The problem is that private defense contractors don’t give a rat’s whisker about privacy, citizens’ rights or the U.S. Constitution. This is the greatest danger when forming public-private partnerships (p3) that bind private entities to government authorities. ⁃ Technocracy News & Trends Editor Patrick Wood
By Filipe De La Hoz via The Intercept
Through a little-discussed potential bureaucratic rule change, the Department of Homeland Security is planning to collect unprecedented levels of biometric information from immigration applicants and their sponsors — including U.S. citizens. While some types of applicants have long been required to submit photographs and fingerprints, a rule currently under consideration would require practically everyone applying for any kind of status, or detained by immigration enforcement agents, to provide iris scans, voiceprints and palmprints, and, in some cases, DNA samples. A tangled web of defense and surveillance contractors, which operate with little public oversight, have already begun to build the infrastructure that would be needed to store these records.
After proposing the rule in September, DHS is currently reviewing, and must respond to, thousands of comments it received during the 30-day period in which the public could weigh in. The agency had signaled that the proposal would be coming when it announced last year that it would be retiring its legacy Automated Biometric Identification System, or IDENT, and replacing it with the Homeland Advanced Recognition Technology framework — stating explicitly that one of its objectives was to collect more types of biometric data and make searching and matching easier. Where HART was the vessel, the new proposed rule is the means of collecting all the new data types to populate it.
Any potential contractors tasked with rolling out the new data collection infrastructure and management won’t be decided until after the rule is finalized, but a look at the companies currently working on building out DHS’s already vast biometrics capabilities is instructive.
The contract for the current biometrics management system used by the U.S. Citizenship and Immigration Services, or USCIS, for case processing, background checks, and identity verification was awarded in 2015 to the relatively large but low-profile federal contractor Pyramid Systems, which is based in Fairfax, Virginia. Run by a Taiwanese immigrant couple who are Democratic donors, Pyramid has been contracted by the Department of Housing and Urban Development, the Securities and Exchange Commission, the Centers for Medicare & Medicaid Services, the Census Bureau, and other agencies. In a 2016 release about the contract, which is potentially worth up to $87.5 million, the company wrote that it would “provide Agile services for enhancement and operations and maintenance (O&M) of current biometrics applications used for U.S. immigration-related efforts,” using jargon for a software development methodology focused on constantly evolving to changing circumstances and a client’s needs.
Defense giant BAE Systems has a $47 million contract for USCIS biometrics support and collection, which appears to involve the mechanics of actually taking fingerprints and photographs. The technical infrastructure for the processing, searching, matching, and maintenance of the first couple of components of HART are being built by Northrop Grumman through a contract potentially worth $143 million.
These international defense conglomerates have, over the years, amassed tens of thousands of U.S. government contracts worth tens of billions of dollars, including hundreds with DHS alone, for everything from software to weapons. These partnerships between defense contractors and DHS — a sprawling agency created after 9/11 — form the backbone of a decadeslong melding of the war on terror with the war on drugs, and the expansion of an all-encompassing national security state whose reach extends inside and outside the country. BAE Systems and Pyramid Systems did not respond to requests for comment; Northrop Grumman referred questions to DHS, which responded to detailed questions by pointing back to its press release.
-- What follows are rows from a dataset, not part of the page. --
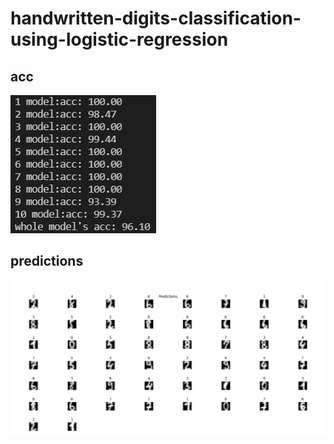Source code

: # handwritten-digits-classification-using-logistic-regression

## acc
![alt](./acc.png)
## predictions
![alt](./predictions.png)
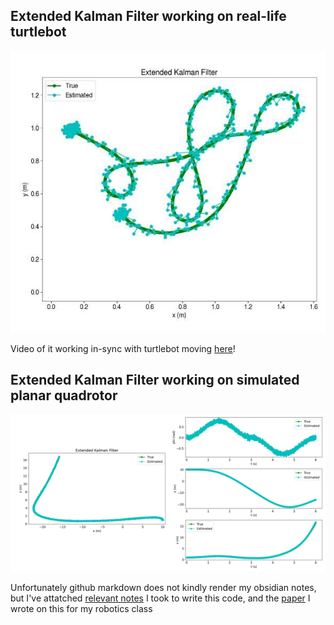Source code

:## Extended Kalman Filter working on real-life turtlebot
![EKF_Turtlebot](Turtlebot_EKF.jpg)

Video of it working in-sync with turtlebot moving [here](https://tinyurl.com/ekfturtlebot)! 

## Extended Kalman Filter working on simulated planar quadrotor
![Planar Quadrotor EKF](Tuned_EKF.png)

Unfortunately github markdown does not kindly render my obsidian notes, but I've attatched [relevant notes](./ExtendedKalmanFilters.pdf) I took to write this code, and the [paper](./EECS_C106B_Project_3__State_Estimation.pdf) I wrote on this for my robotics class
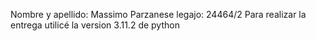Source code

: Nombre y apellido: Massimo Parzanese
legajo: 24464/2
Para realizar la entrega utilicé la version 3.11.2 de python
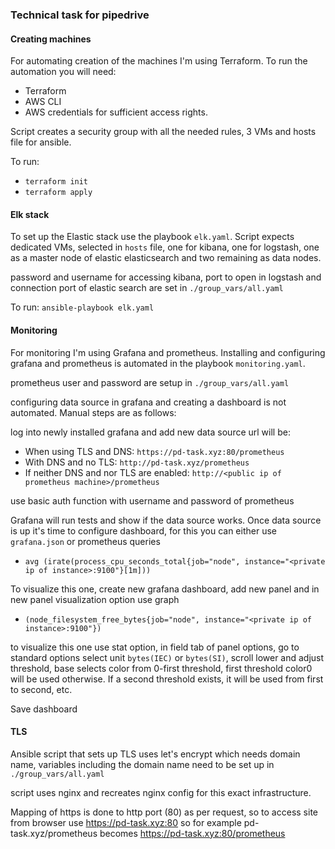 ### Technical task for pipedrive

#### Creating machines

For automating creation of the machines I'm using Terraform.
To run the automation you will need:
- Terraform
- AWS CLI
- AWS credentials for sufficient access rights.

Script creates a security group with all the needed rules, 3 VMs and hosts file for ansible.

To run:
- `terraform init`
- `terraform apply`

#### Elk stack

To set up the Elastic stack use the playbook `elk.yaml`.
Script expects dedicated VMs, selected in `hosts` file, one for kibana, one for logstash, one as a master node of elastic elasticsearch and two remaining as data nodes.

password and username for accessing kibana, port to open in logstash and connection port of elastic search are set in `./group_vars/all.yaml`

To run: `ansible-playbook elk.yaml`

#### Monitoring

For monitoring I'm using Grafana and prometheus.
Installing and configuring grafana and prometheus is  automated in the playbook `monitoring.yaml`.

prometheus user and password are setup in `./group_vars/all.yaml`

configuring data source in grafana and creating a dashboard is not automated. Manual steps are as follows:

log into newly installed grafana and add new data source url will be:
- When using TLS and DNS: `https://pd-task.xyz:80/prometheus`
- With DNS and no TLS: `http://pd-task.xyz/prometheus`
- If neither DNS and nor TLS are enabled: `http://<public ip of prometheus machine>/prometheus`

use basic auth function with username and password of prometheus

Grafana will run tests and show if the data source works. Once data source is up it's time to configure dashboard, for this you can either use `grafana.json` or prometheus queries

- `avg (irate(process_cpu_seconds_total{job="node", instance="<private ip of instance>:9100"}[1m]))`

To visualize this one, create new grafana dashboard, add new panel and in new panel visualization option  use graph

- `(node_filesystem_free_bytes{job="node", instance="<private ip of instance>:9100"})`

to visualize this one use stat option, in field tab of panel options, go to standard options select unit `bytes(IEC)` or `bytes(SI)`, scroll lower and adjust threshold, base selects color from 0-first threshold, first threshold color0 will be used otherwise. If a second threshold exists, it will be used from first to second, etc.

Save dashboard

#### TLS

Ansible script that sets up TLS uses let's encrypt which needs domain name, variables including the domain name need to be set up in `./group_vars/all.yaml`

script uses nginx and recreates nginx config for this exact infrastructure.

Mapping of https is done to http port (80) as per request, so to access site from browser use https://pd-task.xyz:80 so for example pd-task.xyz/prometheus becomes https://pd-task.xyz:80/prometheus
DHS’s data collection operations are also aided by its contracts with the surveillance state. HART, like much of the federal government’s data infrastructure, is hosted on Amazon Web Services; Amazon has made itself indispensable as its lobbying machine simultaneously pushes anti-labor, pro-surveillance, and pro-monopolization policy. The controversial facial recognition firm Clearview AI — which built its software by trawling social media and the web for billions of images to scrape — already has an active contract with Immigrations and Customs Enforcement, which, as a component of DHS, could easily match those images against the HART database. Palantir, the data-mining firm founded by billionaire Peter Thiel whose software uses data from various databases to form detailed relationship maps and establish connections between individuals, also has a contract with ICE.
That nongovernmental entities with commercial incentives and fewer limits on data use would have access to so much personal data is alarming to privacy watchdogs. “It has a private prison feel. When you start contracting out that stuff to the private sector, the private sector will never care about rights,” said Paromita Shah, executive director of Just Futures Law.